* **ASSIGNED TASK**: Scan the data, and whenever a line contains "fidelities", copy it.

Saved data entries
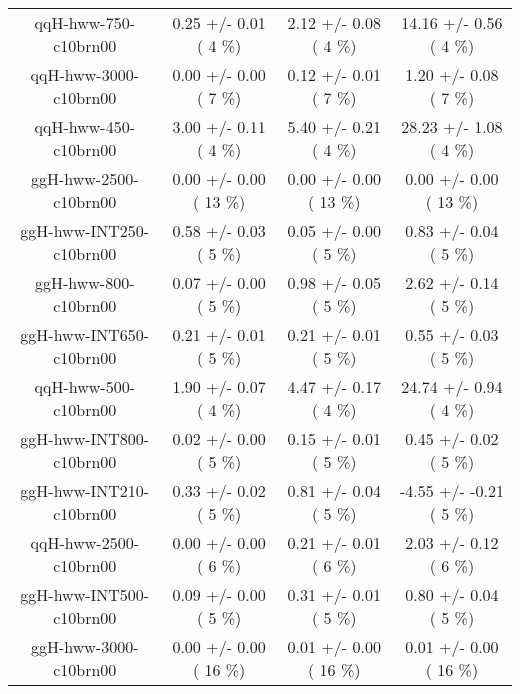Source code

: \begin{table}[h!]
\begin{center}
{\begin{tabular}{
c| c | c | c | }
 qqH-hww-750-c10brn00   &       0.25 +/-       0.01 (         4 \%)   &       2.12 +/-       0.08 (         4 \%)   &      14.16 +/-       0.56 (         4 \%)  \\
 qqH-hww-3000-c10brn00   &       0.00 +/-       0.00 (         7 \%)   &       0.12 +/-       0.01 (         7 \%)   &       1.20 +/-       0.08 (         7 \%)  \\
 qqH-hww-450-c10brn00   &       3.00 +/-       0.11 (         4 \%)   &       5.40 +/-       0.21 (         4 \%)   &      28.23 +/-       1.08 (         4 \%)  \\
 ggH-hww-2500-c10brn00   &       0.00 +/-       0.00 (        13 \%)   &       0.00 +/-       0.00 (        13 \%)   &       0.00 +/-       0.00 (        13 \%)  \\
 ggH-hww-INT250-c10brn00   &       0.58 +/-       0.03 (         5 \%)   &       0.05 +/-       0.00 (         5 \%)   &       0.83 +/-       0.04 (         5 \%)  \\
 ggH-hww-800-c10brn00   &       0.07 +/-       0.00 (         5 \%)   &       0.98 +/-       0.05 (         5 \%)   &       2.62 +/-       0.14 (         5 \%)  \\
 ggH-hww-INT650-c10brn00   &       0.21 +/-       0.01 (         5 \%)   &       0.21 +/-       0.01 (         5 \%)   &       0.55 +/-       0.03 (         5 \%)  \\
 qqH-hww-500-c10brn00   &       1.90 +/-       0.07 (         4 \%)   &       4.47 +/-       0.17 (         4 \%)   &      24.74 +/-       0.94 (         4 \%)  \\
 ggH-hww-INT800-c10brn00   &       0.02 +/-       0.00 (         5 \%)   &       0.15 +/-       0.01 (         5 \%)   &       0.45 +/-       0.02 (         5 \%)  \\
 ggH-hww-INT210-c10brn00   &       0.33 +/-       0.02 (         5 \%)   &       0.81 +/-       0.04 (         5 \%)   &      -4.55 +/-      -0.21 (         5 \%)  \\
 qqH-hww-2500-c10brn00   &       0.00 +/-       0.00 (         6 \%)   &       0.21 +/-       0.01 (         6 \%)   &       2.03 +/-       0.12 (         6 \%)  \\
 ggH-hww-INT500-c10brn00   &       0.09 +/-       0.00 (         5 \%)   &       0.31 +/-       0.01 (         5 \%)   &       0.80 +/-       0.04 (         5 \%)  \\
 ggH-hww-3000-c10brn00   &       0.00 +/-       0.00 (        16 \%)   &       0.01 +/-       0.00 (        16 \%)   &       0.01 +/-       0.00 (        16 \%)  \\

\end{tabular}}
\end{center}
\end{table}
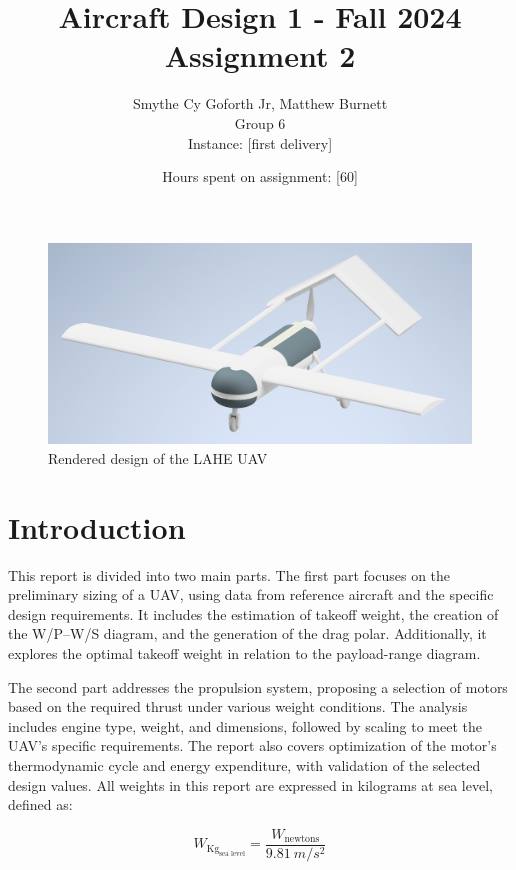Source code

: \documentclass[12pt]{article}
\title{Aircraft Design 1 - Fall 2024 \\ Assignment 2}
\author{Smythe Cy Goforth Jr, Matthew Burnett \\ Group 6 \\ Instance: [first delivery]}
\date{Hours spent on assignment: [60]}
\begin{document}
	
	\maketitle
	\newpage
	
	
	\begin{figure}[h!]
		\centering
		\includegraphics[width=6 in]{Figures/Drone.png} %
		\caption{Rendered design of the LAHE UAV}
	\end{figure}
	
	\newpage
	
	\tableofcontents
	
	\newpage
	\section{Introduction}
	
	This report is divided into two main parts. The first part focuses on the preliminary sizing of a UAV, using data from reference aircraft and the specific design requirements. It includes the estimation of takeoff weight, the creation of the W/P–W/S diagram, and the generation of the drag polar. Additionally, it explores the optimal takeoff weight in relation to the payload-range diagram.
	
	The second part addresses the propulsion system, proposing a selection of motors based on the required thrust under various weight conditions. The analysis includes engine type, weight, and dimensions, followed by scaling to meet the UAV’s specific requirements. The report also covers optimization of the motor’s thermodynamic cycle and energy expenditure, with validation of the selected design values. All weights in this report are expressed in kilograms at sea level, defined as:
	
	\[
	W_{\text{Kg}_\text{sea level}} = \frac{W_{\text{newtons}}}{9.81~m/s^2}
	\]

		
\end{document}
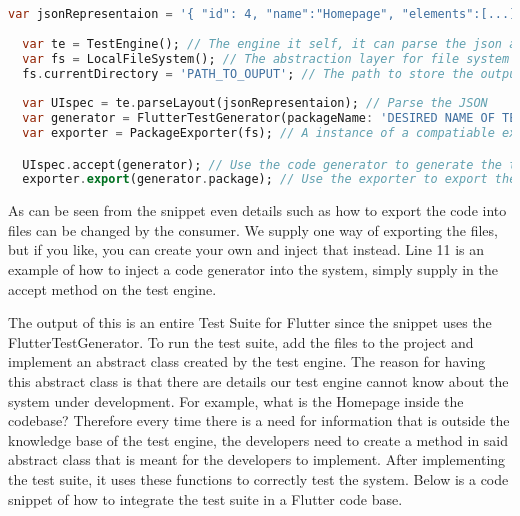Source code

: \begin{lstlisting}[language=dart, caption={How to configure and use the Test Generator Package.}]
  var jsonRepresentaion = '{ "id": 4, "name":"Homepage", "elements":[...]}'; //The output from the Mobile application
  
  var te = TestEngine(); // The engine it self, it can parse the json and use a codegenerator
  var fs = LocalFileSystem(); // The abstraction layer for file system
  fs.currentDirectory = 'PATH_TO_OUPUT'; // The path to store the output test suite
  
  var UIspec = te.parseLayout(jsonRepresentaion); // Parse the JSON
  var generator = FlutterTestGenerator(packageName: 'DESIRED NAME OF TEST PACKAGE'); // An instance of a compatiable code generator
  var exporter = PackageExporter(fs); // A instance of a compatiable exporter.

  UIspec.accept(generator); // Use the code generator to generate the test suite
  exporter.export(generator.package); // Use the exporter to export the test suite to the file system.
\end{lstlisting}

As can be seen from the snippet even details such as how to export the code into files can be changed by the consumer. 
We supply one way of exporting the files, but if you like, you can create your own and inject that instead. 
Line 11 is an example of how to inject a code generator into the system, simply supply in the accept method on the test engine.

The output of this is an entire Test Suite for Flutter since the snippet uses the FlutterTestGenerator. 
To run the test suite, add the files to the project and implement an abstract class created by the test engine. 
The reason for having this abstract class is that there are details our test engine cannot know about the system under development.
For example, what is the Homepage inside the codebase?
Therefore every time there is a need for information that is outside the knowledge base of the test engine, the developers need to create a method in said abstract class that is meant for the developers to implement. 
After implementing the test suite, it uses these functions to correctly test the system.
Below is a code snippet of how to integrate the test suite in a Flutter code base.

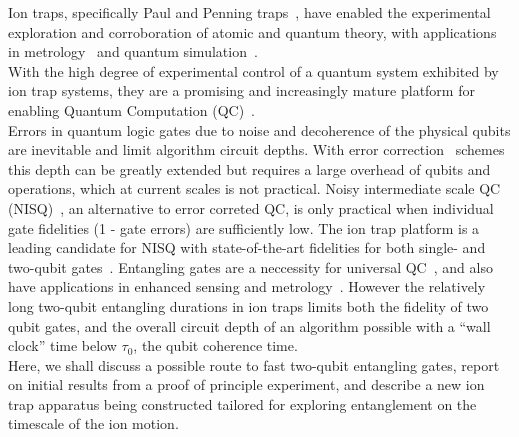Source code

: \documentclass[12pt]{iopart}
\begin{document}
Ion traps, specifically Paul and Penning traps~\cite{paul_electromagnetic_1990, wineland_experimental_1998}, have enabled the
experimental exploration and corroboration of atomic and quantum
theory, with applications in metrology~\cite{ludlow_optical_2015} and quantum simulation~\cite{blatt_quantum_2012}. \\ With the high
degree of experimental control of a quantum system exhibited by ion
trap systems, they are a promising and increasingly mature platform
for enabling Quantum Computation (QC)~\cite{ozeri_tutorial_2011}.\\ Errors in quantum logic gates
due to noise and decoherence of the physical qubits are inevitable and
limit algorithm circuit depths. With error correction~\cite{steane_overhead_2003} schemes
this depth can be greatly extended but requires a large overhead of qubits
and operations, which at current scales is not practical.
Noisy intermediate scale QC (NISQ)~\cite{preskill_quantum_2018}, an alternative to error
correted QC, is only practical when individual gate fidelities (1 -
gate errors) are sufficiently low.  The ion trap platform is a leading
candidate for NISQ with state-of-the-art fidelities
for both single- and two-qubit gates~\cite{srinivas_high-fidelity_2021, ballance_high-fidelity_2016, harty_high-fidelity_2014}.  Entangling gates
are a neccessity for universal QC~\cite{divincenzo_physical_2000, blatt_entangled_2008}, and also have applications in
enhanced sensing and metrology~\cite{ono_entanglement-enhanced_2013, nichol_elementary_2022}.  However
the relatively long two-qubit entangling durations in ion traps limits
both the fidelity of two qubit gates, and the overall circuit
depth of an algorithm possible with a ``wall clock'' time below
$\tau_0$, the qubit coherence time.\\
Here, we shall discuss a possible route to fast two-qubit entangling
gates, report on initial results from a proof of principle experiment,
and describe a new ion trap apparatus being constructed tailored for
exploring entanglement on the timescale of the ion motion.\\
\end{document}
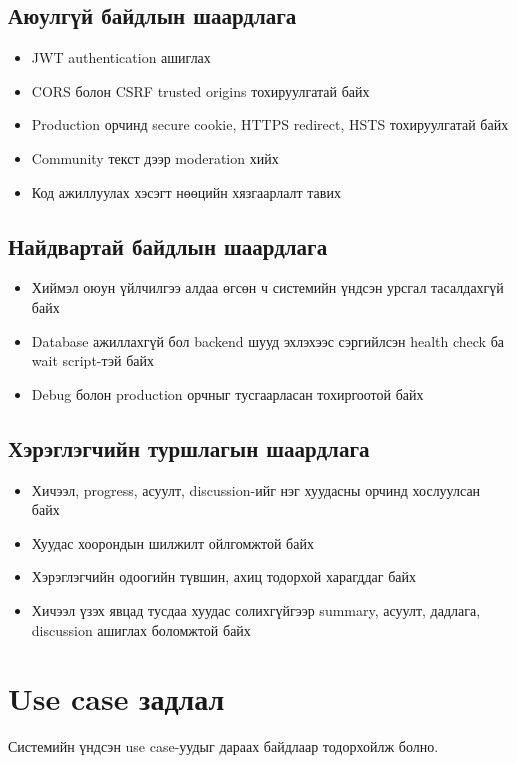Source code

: \subsection{Аюулгүй байдлын шаардлага}
\begin{itemize}
\item JWT authentication ашиглах
\item CORS болон CSRF trusted origins тохируулгатай байх
\item Production орчинд secure cookie, HTTPS redirect, HSTS тохируулгатай байх
\item Community текст дээр moderation хийх
\item Код ажиллуулах хэсэгт нөөцийн хязгаарлалт тавих
\end{itemize}

\subsection{Найдвартай байдлын шаардлага}
\begin{itemize}
\item Хиймэл оюун үйлчилгээ алдаа өгсөн ч системийн үндсэн урсгал тасалдахгүй байх
\item Database ажиллахгүй бол backend шууд эхлэхээс сэргийлсэн health check ба wait script-тэй байх
\item Debug болон production орчныг тусгаарласан тохиргоотой байх
\end{itemize}

\subsection{Хэрэглэгчийн туршлагын шаардлага}
\begin{itemize}
\item Хичээл, progress, асуулт, discussion-ийг нэг хуудасны орчинд хослуулсан байх
\item Хуудас хоорондын шилжилт ойлгомжтой байх
\item Хэрэглэгчийн одоогийн түвшин, ахиц тодорхой харагддаг байх
\item Хичээл үзэх явцад тусдаа хуудас солихгүйгээр summary, асуулт, дадлага, discussion ашиглах боломжтой байх
\end{itemize}

\section{Use case задлал}
Системийн үндсэн use case-уудыг дараах байдлаар тодорхойлж болно.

* **RESULT BELOW**:
correted QC, is only practical when individual gate fidelities (1 -
candidate for NISQ with state-of-the-art fidelities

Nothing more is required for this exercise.